#### Work instructions:
The word "rotation" marks the lines you need; copy each of them from the data.
== Data records
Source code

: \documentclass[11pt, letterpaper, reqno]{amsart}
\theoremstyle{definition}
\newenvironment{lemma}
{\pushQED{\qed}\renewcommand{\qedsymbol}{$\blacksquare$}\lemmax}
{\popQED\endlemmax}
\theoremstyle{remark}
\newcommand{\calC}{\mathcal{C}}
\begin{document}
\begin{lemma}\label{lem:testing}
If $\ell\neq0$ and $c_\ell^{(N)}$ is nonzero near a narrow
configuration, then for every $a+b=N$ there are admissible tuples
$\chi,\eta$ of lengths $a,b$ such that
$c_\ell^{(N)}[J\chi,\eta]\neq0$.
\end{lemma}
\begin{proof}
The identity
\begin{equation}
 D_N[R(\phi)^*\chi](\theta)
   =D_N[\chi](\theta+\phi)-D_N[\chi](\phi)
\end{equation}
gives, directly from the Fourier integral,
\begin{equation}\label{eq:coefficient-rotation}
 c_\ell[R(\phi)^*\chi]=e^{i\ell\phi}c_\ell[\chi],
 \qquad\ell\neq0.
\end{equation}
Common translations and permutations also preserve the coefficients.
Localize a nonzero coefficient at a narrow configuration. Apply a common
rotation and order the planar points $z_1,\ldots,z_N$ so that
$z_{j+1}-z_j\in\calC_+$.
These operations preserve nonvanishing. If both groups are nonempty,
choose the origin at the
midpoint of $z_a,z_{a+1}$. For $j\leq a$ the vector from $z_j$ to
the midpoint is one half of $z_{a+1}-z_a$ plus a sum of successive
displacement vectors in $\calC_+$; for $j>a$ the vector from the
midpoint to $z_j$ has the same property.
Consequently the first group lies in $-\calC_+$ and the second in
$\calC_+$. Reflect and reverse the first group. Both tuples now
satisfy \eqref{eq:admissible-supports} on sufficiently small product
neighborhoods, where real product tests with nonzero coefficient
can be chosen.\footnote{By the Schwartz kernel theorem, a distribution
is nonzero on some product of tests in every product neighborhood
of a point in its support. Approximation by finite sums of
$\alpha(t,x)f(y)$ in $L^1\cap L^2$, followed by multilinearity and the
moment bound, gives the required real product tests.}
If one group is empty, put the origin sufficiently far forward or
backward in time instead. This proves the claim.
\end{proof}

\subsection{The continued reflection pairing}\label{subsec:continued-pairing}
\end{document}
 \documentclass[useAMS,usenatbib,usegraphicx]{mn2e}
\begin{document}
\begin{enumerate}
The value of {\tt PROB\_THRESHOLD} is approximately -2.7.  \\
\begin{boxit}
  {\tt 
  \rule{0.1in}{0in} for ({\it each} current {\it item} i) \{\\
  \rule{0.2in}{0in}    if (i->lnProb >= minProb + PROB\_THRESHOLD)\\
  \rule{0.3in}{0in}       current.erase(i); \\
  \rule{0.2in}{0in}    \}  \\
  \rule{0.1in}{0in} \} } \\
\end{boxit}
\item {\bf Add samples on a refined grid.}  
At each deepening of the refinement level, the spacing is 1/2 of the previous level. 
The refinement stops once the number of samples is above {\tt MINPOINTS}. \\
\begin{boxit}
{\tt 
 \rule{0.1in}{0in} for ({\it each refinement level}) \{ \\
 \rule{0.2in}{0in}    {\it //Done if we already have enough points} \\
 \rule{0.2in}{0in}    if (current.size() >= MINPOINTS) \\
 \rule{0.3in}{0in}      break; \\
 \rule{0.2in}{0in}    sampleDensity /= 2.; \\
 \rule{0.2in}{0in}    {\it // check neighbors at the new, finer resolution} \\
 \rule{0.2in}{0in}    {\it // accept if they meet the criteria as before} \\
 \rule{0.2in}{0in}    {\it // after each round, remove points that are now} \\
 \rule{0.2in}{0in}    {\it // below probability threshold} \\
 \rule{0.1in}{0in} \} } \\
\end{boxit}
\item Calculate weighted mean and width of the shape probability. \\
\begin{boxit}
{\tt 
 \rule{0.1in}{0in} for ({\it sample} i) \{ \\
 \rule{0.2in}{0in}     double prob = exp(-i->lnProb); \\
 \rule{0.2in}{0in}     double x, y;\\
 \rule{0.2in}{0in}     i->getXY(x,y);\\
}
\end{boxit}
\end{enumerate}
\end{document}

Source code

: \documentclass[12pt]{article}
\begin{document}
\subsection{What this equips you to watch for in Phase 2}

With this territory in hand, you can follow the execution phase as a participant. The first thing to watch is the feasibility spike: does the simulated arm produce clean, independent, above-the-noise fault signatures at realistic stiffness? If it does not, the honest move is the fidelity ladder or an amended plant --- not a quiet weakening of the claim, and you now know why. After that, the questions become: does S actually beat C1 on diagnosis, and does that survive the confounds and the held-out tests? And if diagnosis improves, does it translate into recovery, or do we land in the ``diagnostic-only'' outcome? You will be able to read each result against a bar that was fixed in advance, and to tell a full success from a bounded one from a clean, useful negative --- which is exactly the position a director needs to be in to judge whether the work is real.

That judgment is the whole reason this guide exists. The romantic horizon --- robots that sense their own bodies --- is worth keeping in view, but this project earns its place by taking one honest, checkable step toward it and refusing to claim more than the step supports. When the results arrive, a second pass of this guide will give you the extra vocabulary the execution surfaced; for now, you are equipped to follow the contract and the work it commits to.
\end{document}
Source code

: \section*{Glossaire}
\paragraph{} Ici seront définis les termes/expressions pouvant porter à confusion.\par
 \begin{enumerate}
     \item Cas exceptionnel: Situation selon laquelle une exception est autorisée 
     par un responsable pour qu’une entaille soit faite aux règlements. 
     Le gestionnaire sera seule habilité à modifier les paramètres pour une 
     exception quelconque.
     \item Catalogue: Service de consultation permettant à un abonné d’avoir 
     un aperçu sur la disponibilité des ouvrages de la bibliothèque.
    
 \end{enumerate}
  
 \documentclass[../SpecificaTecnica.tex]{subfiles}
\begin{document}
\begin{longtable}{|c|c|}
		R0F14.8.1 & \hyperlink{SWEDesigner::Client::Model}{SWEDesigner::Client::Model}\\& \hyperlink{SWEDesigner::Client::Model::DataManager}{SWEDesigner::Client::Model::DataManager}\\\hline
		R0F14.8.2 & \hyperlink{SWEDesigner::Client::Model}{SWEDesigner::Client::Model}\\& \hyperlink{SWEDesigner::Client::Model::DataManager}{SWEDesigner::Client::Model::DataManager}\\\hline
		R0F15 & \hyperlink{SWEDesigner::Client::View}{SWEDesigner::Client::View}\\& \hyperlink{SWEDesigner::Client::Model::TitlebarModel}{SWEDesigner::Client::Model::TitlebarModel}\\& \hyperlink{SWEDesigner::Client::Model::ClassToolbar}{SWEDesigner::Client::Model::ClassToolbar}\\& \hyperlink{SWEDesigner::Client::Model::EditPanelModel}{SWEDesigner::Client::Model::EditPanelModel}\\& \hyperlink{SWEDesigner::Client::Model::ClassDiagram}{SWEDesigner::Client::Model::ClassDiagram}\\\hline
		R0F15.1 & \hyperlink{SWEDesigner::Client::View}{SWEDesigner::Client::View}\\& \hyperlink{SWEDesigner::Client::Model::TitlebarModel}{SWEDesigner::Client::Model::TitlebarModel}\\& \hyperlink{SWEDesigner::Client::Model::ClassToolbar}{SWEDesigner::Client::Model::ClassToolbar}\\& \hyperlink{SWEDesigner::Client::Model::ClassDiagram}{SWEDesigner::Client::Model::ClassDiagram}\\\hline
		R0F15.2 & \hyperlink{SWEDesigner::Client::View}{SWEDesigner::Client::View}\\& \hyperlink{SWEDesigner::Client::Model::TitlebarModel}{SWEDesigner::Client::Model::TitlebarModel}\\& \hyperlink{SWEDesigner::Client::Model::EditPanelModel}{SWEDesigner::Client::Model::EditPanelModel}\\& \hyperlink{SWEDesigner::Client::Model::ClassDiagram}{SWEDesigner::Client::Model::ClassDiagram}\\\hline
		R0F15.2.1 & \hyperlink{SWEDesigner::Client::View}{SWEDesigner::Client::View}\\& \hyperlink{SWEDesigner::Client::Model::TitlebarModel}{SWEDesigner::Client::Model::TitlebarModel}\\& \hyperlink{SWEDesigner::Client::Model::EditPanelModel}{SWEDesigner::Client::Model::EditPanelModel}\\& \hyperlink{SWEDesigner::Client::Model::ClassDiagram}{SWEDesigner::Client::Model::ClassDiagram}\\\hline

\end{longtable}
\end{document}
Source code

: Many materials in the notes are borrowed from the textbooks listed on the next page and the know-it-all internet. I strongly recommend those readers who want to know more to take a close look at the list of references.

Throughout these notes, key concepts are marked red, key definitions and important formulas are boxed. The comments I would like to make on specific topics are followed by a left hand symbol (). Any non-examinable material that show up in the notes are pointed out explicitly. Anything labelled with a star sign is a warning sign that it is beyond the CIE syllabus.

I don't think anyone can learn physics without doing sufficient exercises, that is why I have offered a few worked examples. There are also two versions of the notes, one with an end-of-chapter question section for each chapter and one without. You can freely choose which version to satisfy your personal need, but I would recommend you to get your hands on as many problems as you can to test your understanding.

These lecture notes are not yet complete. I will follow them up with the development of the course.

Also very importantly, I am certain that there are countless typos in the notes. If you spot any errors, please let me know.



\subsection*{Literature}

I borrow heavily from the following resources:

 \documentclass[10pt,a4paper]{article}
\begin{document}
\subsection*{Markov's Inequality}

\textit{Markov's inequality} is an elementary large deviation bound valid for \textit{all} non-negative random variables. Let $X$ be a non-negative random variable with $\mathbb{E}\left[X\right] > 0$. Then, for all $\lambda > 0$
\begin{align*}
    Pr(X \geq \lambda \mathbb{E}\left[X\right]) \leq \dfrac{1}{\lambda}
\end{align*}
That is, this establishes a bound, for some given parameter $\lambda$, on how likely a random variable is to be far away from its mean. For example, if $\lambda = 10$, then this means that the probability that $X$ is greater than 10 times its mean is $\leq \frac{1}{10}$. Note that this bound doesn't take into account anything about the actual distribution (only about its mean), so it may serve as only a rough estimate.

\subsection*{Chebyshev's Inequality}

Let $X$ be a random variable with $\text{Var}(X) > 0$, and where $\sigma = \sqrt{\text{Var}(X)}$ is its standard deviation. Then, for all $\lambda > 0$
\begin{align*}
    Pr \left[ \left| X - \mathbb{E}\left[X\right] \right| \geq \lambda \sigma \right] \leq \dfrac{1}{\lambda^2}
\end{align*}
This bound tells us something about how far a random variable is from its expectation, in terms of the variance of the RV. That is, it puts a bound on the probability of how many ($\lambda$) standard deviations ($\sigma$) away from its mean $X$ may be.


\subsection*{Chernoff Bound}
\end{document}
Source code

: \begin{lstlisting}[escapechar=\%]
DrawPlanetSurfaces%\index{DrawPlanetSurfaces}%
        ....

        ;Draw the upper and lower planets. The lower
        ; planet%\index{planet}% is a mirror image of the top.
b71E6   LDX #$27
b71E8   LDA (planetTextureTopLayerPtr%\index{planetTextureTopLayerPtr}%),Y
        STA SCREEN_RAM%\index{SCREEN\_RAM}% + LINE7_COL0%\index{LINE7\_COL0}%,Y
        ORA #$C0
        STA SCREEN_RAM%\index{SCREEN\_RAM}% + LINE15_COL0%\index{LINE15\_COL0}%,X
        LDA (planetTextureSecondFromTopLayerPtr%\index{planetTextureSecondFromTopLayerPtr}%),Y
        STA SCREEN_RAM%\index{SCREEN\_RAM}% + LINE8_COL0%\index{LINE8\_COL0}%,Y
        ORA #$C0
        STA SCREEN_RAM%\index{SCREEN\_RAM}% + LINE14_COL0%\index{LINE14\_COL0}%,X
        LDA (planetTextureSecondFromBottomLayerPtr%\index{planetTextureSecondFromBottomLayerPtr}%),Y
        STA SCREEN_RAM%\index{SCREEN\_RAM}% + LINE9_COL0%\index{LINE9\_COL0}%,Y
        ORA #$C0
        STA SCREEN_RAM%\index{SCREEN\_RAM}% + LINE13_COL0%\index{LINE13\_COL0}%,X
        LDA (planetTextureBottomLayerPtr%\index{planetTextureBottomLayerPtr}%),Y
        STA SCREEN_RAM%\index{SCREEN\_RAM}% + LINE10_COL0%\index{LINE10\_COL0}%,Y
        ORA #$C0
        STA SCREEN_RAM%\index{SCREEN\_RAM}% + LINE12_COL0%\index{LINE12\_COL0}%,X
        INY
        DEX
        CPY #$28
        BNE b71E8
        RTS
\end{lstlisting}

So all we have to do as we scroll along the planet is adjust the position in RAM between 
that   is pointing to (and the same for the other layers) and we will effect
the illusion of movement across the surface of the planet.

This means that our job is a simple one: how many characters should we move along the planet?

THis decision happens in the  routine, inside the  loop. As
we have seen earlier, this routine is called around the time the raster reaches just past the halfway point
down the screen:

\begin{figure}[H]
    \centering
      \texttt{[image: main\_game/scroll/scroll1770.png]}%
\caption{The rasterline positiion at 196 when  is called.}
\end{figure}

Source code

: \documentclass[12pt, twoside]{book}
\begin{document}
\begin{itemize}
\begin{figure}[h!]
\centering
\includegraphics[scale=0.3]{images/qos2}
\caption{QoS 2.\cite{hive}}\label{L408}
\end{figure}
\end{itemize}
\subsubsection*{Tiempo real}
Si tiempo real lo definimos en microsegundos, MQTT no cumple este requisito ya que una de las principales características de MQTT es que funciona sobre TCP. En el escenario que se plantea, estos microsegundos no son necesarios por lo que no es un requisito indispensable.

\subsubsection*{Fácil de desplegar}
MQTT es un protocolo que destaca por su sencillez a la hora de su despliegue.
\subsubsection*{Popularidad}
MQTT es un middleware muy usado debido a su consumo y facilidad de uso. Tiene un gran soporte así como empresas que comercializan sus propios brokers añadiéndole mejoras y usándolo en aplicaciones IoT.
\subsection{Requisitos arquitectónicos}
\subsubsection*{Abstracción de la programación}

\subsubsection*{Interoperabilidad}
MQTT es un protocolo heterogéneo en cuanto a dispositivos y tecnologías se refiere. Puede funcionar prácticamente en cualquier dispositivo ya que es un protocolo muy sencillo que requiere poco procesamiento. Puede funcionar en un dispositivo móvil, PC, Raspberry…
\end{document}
====
#### Written response:
\begin{equation}\label{eq:coefficient-rotation}
rotation and order the planar points $z_1,\ldots,z_N$ so that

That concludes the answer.